Task directions: From the data below, report how many lines contain the word "work", giving the number and nothing else.

Input data:

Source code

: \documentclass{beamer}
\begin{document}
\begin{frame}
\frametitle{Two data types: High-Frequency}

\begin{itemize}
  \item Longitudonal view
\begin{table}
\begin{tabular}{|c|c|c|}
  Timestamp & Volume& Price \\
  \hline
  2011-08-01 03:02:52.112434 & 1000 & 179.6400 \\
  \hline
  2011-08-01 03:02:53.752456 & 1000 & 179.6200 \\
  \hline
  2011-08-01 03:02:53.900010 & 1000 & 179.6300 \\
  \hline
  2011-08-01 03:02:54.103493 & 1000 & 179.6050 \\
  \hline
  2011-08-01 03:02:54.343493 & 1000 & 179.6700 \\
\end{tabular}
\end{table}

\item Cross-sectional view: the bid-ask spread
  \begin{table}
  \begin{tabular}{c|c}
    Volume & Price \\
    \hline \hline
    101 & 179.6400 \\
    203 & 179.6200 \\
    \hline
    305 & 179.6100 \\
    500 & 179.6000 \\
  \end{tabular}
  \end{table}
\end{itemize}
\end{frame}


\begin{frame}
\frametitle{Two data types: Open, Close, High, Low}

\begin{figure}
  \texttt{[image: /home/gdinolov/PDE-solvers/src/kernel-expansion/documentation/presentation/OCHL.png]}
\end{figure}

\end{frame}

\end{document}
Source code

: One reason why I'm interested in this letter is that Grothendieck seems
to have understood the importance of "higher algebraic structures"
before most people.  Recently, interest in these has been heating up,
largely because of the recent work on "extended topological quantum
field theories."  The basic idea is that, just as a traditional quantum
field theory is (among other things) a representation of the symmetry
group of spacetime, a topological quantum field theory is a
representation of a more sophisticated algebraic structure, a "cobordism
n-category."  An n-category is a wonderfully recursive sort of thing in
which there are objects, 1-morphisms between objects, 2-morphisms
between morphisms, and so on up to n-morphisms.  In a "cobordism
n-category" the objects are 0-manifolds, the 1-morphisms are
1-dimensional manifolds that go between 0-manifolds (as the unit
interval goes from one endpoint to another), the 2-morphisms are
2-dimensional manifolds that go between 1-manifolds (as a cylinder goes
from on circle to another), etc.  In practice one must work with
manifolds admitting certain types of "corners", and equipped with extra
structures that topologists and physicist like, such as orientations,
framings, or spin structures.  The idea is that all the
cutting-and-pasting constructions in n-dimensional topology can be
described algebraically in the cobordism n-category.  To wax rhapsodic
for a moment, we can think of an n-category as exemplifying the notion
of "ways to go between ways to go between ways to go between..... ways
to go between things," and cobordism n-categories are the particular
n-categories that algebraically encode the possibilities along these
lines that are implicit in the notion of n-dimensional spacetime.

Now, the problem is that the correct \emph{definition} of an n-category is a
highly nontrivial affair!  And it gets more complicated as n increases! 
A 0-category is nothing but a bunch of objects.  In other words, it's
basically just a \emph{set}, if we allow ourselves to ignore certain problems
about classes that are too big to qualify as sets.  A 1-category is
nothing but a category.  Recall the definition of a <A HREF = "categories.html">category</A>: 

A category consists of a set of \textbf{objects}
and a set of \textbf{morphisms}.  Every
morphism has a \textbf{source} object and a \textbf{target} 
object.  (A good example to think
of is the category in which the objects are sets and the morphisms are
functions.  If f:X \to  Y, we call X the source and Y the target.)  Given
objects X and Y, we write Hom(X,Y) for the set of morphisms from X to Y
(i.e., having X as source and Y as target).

Expected answer: 2